(Plain-text document sources)
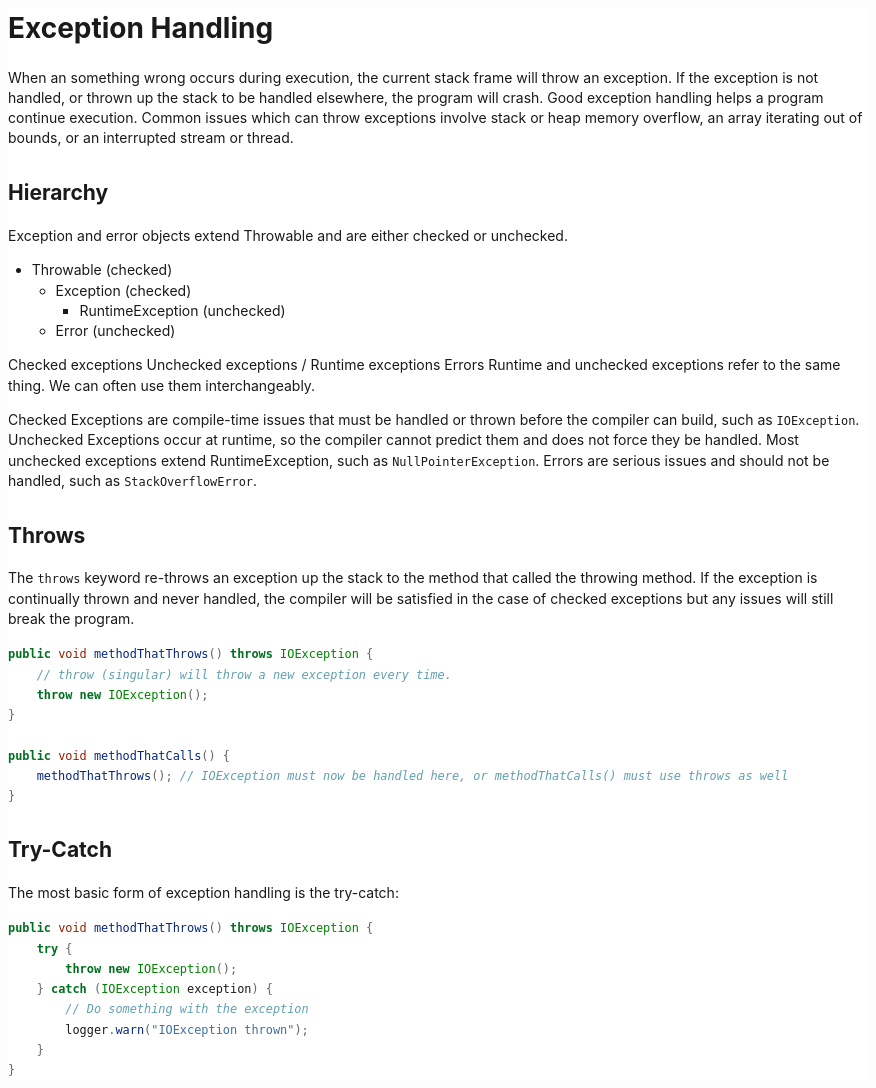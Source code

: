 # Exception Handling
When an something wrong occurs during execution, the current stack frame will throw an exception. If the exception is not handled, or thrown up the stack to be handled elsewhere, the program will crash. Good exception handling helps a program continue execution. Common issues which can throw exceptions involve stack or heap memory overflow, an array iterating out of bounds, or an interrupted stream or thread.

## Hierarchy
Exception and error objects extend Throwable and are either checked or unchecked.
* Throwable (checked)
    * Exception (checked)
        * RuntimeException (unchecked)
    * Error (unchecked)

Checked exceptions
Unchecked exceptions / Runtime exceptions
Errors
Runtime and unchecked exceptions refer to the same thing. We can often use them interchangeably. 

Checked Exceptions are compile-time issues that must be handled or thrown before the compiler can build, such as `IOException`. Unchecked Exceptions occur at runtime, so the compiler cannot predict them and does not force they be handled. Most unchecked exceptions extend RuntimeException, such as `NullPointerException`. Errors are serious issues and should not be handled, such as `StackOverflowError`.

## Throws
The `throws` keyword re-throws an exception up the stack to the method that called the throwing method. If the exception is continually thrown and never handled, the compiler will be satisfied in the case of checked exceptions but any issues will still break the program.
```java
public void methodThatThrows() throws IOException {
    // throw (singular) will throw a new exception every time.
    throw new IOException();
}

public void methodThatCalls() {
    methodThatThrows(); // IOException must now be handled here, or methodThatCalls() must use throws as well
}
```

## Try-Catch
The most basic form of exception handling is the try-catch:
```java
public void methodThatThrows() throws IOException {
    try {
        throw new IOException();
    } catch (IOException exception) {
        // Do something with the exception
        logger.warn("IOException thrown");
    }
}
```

==

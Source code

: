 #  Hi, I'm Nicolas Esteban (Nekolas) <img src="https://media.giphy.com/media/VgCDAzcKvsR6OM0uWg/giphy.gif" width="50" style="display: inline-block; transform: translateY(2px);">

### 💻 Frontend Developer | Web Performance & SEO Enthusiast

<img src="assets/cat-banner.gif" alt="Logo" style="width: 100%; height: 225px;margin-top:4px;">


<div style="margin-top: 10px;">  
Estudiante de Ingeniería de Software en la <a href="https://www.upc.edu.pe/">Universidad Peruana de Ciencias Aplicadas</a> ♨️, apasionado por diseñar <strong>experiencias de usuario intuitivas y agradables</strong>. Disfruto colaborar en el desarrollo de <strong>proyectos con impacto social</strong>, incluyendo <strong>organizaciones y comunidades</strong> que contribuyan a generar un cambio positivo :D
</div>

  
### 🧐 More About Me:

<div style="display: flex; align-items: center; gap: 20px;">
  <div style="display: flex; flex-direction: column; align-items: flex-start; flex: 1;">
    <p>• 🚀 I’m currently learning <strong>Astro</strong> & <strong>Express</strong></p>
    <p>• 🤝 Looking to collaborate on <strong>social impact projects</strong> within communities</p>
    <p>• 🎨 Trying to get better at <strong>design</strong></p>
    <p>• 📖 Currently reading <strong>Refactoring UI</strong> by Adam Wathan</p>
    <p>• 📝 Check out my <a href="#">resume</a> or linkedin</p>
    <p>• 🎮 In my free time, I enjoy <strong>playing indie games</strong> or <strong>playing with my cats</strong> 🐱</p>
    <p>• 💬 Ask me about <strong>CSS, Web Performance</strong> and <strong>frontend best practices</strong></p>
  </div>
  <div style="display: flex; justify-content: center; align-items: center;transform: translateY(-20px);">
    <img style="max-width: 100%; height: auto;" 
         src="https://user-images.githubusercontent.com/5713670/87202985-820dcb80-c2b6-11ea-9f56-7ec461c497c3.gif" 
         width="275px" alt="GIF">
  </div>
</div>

*DIRECTIONS FOR THIS TASK*
All lines of the records above that contain the word "items" are to be copied out.

*RESULT OF THE EXERCISE*
<div style="display: flex; align-items: center; gap: 20px;">
  <div style="display: flex; flex-direction: column; align-items: flex-start; flex: 1;">
  <div style="display: flex; justify-content: center; align-items: center;transform: translateY(-20px);">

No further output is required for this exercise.